▸ **Data for this exercise**:
-.-.-
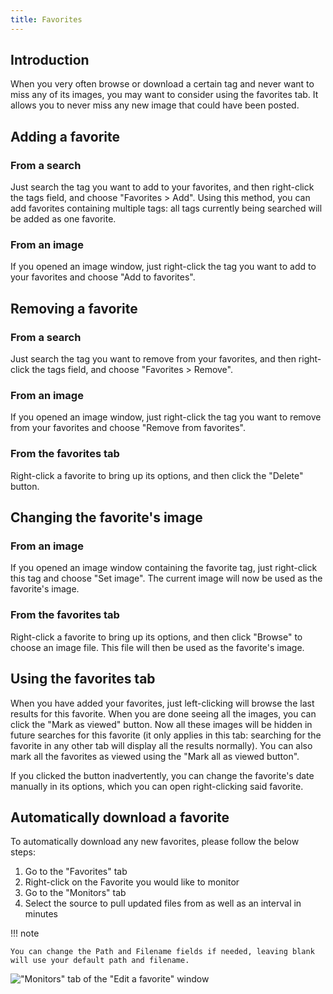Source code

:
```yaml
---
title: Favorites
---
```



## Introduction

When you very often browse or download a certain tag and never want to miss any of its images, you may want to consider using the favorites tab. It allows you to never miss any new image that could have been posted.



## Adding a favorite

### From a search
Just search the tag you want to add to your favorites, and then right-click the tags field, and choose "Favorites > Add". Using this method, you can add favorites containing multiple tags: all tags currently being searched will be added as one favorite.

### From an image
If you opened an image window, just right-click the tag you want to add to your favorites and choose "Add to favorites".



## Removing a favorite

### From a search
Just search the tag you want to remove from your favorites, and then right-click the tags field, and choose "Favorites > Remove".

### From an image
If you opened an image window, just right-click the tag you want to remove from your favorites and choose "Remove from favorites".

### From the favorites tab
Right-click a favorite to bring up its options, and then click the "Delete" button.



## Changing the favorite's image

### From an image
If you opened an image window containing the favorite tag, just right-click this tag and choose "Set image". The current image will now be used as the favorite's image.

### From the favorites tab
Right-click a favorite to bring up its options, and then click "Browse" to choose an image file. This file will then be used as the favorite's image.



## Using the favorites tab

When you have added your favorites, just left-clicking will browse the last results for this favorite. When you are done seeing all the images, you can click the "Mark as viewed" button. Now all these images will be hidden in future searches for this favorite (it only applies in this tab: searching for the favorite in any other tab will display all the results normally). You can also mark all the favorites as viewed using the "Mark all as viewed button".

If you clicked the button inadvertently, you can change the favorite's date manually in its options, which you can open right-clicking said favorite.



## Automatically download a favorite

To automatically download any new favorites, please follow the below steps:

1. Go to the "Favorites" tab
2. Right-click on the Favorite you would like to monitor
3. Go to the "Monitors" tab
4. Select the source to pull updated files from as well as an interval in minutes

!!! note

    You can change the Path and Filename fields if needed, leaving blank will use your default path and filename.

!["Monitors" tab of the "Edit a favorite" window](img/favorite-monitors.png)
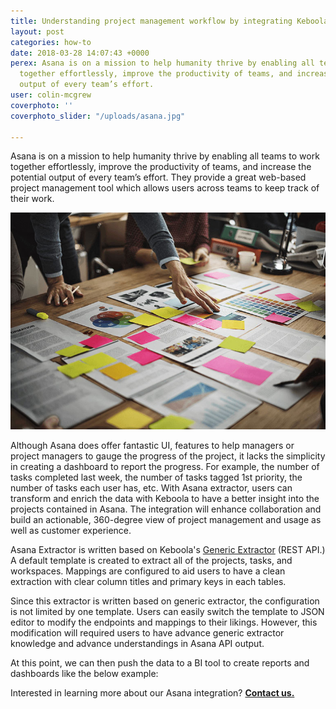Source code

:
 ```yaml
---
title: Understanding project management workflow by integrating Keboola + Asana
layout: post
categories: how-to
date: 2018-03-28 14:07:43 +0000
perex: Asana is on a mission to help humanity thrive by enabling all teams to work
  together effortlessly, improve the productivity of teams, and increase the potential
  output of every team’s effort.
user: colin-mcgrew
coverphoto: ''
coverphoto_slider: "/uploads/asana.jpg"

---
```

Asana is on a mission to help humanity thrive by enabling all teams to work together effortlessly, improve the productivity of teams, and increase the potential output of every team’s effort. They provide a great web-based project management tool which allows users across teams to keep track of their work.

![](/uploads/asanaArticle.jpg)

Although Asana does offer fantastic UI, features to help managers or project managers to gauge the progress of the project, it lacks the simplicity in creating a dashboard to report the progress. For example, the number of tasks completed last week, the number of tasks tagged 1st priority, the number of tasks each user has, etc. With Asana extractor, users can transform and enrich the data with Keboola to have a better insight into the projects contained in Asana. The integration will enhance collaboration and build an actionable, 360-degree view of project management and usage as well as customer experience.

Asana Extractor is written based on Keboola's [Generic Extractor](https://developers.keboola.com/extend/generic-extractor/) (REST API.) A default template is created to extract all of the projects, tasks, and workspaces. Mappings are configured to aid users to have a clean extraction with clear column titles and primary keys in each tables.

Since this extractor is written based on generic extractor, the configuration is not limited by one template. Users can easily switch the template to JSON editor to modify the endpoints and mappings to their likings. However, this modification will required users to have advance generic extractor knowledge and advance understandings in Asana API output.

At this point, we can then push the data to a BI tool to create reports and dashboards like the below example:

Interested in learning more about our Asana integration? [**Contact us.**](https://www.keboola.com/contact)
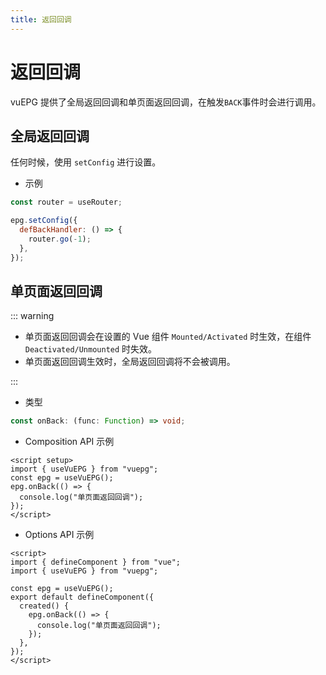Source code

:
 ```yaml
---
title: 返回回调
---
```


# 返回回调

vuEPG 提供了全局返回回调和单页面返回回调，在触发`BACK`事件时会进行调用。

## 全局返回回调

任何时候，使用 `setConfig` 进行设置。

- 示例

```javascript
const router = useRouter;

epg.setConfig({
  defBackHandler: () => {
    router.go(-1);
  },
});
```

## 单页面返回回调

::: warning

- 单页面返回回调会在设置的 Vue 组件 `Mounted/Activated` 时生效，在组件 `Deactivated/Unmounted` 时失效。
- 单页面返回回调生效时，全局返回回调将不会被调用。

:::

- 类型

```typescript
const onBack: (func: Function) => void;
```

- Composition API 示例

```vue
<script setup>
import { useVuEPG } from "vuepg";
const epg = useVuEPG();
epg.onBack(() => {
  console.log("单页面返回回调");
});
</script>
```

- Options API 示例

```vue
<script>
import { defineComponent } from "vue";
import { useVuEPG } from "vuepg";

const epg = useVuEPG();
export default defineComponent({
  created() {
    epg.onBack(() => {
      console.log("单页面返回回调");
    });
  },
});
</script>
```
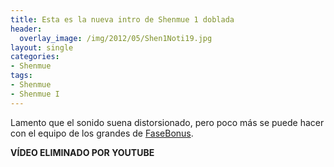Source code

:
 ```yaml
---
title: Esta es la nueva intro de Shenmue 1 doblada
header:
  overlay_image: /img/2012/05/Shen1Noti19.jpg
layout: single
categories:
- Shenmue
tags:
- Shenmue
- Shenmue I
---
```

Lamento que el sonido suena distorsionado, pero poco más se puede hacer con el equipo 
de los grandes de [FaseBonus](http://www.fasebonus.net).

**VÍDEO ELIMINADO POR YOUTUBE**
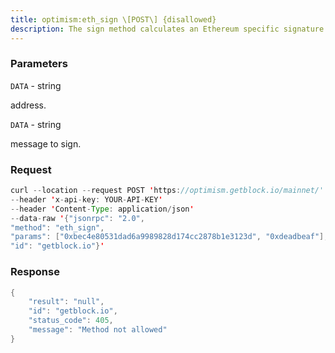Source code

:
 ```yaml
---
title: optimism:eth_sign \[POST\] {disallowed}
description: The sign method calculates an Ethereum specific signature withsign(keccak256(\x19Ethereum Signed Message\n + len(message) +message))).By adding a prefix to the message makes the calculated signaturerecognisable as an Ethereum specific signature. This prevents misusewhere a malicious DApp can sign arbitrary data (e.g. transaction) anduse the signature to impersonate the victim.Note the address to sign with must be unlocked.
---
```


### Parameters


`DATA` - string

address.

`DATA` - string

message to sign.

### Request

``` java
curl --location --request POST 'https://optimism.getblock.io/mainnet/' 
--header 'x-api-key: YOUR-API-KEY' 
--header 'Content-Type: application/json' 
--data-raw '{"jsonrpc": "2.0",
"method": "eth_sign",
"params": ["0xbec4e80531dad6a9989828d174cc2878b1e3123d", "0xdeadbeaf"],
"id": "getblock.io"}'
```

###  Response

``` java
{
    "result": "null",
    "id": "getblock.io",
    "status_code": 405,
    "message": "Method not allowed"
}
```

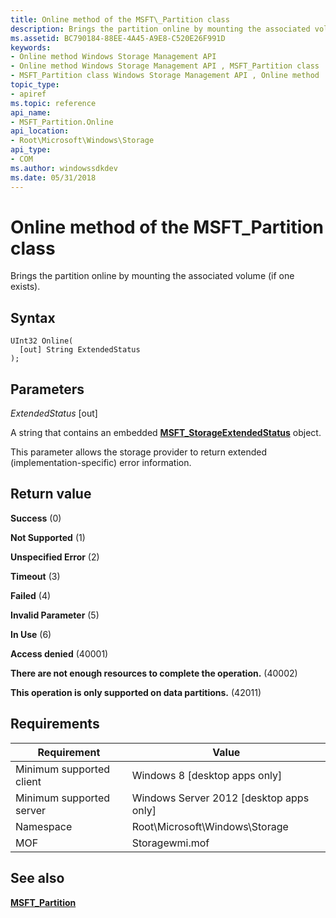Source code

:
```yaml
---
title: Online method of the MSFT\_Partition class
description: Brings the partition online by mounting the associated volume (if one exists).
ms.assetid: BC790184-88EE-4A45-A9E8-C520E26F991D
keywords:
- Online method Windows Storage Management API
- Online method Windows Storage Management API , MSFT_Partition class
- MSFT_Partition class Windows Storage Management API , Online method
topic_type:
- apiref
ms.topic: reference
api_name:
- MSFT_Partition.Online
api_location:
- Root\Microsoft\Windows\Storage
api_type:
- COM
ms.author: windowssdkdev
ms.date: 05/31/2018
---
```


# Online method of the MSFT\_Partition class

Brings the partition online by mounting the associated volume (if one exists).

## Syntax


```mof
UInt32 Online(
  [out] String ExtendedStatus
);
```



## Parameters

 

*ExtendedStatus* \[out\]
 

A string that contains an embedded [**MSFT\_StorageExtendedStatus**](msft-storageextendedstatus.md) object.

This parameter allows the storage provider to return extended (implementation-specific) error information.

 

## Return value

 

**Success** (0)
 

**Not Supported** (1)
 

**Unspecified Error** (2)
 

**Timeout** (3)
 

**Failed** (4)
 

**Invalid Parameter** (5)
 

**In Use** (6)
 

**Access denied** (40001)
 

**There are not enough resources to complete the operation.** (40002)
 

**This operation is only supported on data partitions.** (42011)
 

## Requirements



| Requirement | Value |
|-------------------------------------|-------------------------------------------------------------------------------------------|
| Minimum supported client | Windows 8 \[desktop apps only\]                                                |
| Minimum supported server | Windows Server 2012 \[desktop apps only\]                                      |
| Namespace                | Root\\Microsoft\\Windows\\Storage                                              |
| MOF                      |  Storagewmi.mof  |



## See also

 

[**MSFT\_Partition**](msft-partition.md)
-.-.-
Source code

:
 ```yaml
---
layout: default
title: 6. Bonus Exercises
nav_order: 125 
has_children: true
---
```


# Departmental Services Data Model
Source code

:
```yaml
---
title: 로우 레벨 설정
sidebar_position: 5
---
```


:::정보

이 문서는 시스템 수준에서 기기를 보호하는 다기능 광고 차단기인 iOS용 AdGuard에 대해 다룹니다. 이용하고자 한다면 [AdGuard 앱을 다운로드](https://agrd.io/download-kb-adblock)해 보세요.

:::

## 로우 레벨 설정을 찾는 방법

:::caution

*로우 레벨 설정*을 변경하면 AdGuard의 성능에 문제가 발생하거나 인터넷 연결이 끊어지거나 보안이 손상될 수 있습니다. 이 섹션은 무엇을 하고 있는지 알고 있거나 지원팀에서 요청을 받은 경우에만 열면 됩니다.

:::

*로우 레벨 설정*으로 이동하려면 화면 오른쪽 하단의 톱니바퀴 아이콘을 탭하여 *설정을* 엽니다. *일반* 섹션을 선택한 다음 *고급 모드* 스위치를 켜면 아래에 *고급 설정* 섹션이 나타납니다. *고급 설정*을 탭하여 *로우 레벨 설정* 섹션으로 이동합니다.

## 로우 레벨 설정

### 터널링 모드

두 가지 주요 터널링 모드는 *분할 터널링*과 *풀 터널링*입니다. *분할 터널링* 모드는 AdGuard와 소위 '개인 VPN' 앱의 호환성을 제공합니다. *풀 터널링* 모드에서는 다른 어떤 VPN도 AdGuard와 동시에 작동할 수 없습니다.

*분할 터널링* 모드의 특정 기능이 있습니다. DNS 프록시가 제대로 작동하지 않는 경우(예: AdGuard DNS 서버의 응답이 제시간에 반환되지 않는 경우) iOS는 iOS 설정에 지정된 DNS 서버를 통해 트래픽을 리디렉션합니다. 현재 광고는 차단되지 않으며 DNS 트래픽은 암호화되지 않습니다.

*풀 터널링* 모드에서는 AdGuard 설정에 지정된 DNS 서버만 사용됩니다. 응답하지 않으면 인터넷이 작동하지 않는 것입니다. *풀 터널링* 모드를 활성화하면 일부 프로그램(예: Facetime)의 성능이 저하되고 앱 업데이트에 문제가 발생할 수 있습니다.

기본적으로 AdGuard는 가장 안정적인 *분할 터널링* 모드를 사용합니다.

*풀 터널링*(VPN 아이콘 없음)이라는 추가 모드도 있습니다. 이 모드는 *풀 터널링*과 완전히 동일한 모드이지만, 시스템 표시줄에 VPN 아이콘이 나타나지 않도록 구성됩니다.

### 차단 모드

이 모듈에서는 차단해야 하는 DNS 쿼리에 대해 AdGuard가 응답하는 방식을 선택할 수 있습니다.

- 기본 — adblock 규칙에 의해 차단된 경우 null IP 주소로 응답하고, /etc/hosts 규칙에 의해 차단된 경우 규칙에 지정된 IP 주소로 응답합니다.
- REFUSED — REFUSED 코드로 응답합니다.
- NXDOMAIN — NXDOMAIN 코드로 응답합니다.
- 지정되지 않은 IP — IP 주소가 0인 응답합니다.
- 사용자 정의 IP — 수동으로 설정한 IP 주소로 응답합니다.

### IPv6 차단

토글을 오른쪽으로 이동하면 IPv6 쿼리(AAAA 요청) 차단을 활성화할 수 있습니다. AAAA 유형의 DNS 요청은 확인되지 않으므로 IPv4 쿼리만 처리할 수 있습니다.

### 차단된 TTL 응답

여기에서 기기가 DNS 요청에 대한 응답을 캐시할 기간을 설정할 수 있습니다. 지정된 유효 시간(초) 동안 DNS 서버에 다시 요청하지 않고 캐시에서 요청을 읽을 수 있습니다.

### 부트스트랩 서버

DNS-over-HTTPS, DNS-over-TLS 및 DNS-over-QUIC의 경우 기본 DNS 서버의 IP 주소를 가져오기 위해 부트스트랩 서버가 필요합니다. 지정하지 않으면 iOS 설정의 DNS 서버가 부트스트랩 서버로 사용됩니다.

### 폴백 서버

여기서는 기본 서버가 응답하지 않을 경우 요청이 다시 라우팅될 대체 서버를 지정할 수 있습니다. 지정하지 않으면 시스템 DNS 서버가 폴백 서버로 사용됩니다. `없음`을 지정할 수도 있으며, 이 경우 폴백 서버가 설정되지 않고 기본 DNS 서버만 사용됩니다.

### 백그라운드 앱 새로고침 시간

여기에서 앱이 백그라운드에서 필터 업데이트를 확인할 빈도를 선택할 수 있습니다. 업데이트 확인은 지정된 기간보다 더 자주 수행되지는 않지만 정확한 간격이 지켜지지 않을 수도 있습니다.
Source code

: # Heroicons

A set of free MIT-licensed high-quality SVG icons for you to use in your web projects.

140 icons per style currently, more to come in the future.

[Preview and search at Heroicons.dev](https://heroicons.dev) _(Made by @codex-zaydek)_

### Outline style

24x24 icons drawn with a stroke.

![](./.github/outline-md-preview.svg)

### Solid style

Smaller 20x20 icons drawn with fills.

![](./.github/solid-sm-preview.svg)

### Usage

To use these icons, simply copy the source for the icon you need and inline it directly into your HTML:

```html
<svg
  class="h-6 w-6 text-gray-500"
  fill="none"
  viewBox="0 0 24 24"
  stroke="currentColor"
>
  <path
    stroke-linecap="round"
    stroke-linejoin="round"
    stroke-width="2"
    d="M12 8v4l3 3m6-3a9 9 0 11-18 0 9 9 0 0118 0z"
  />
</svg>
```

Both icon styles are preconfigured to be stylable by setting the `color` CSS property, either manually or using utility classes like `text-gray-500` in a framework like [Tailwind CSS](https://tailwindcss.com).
-.-.-
▸ **To do**:
Exactly the lines above from the one with "- NXDOMAIN — NXDOMAIN 코드로 응답합니다." to the one with "### 부트스트랩 서버", both included, are to be quoted; leave the rest out.

▸ **Your solution**:
- NXDOMAIN — NXDOMAIN 코드로 응답합니다.
- 지정되지 않은 IP — IP 주소가 0인 응답합니다.
- 사용자 정의 IP — 수동으로 설정한 IP 주소로 응답합니다.

### IPv6 차단

토글을 오른쪽으로 이동하면 IPv6 쿼리(AAAA 요청) 차단을 활성화할 수 있습니다. AAAA 유형의 DNS 요청은 확인되지 않으므로 IPv4 쿼리만 처리할 수 있습니다.

### 차단된 TTL 응답

여기에서 기기가 DNS 요청에 대한 응답을 캐시할 기간을 설정할 수 있습니다. 지정된 유효 시간(초) 동안 DNS 서버에 다시 요청하지 않고 캐시에서 요청을 읽을 수 있습니다.

### 부트스트랩 서버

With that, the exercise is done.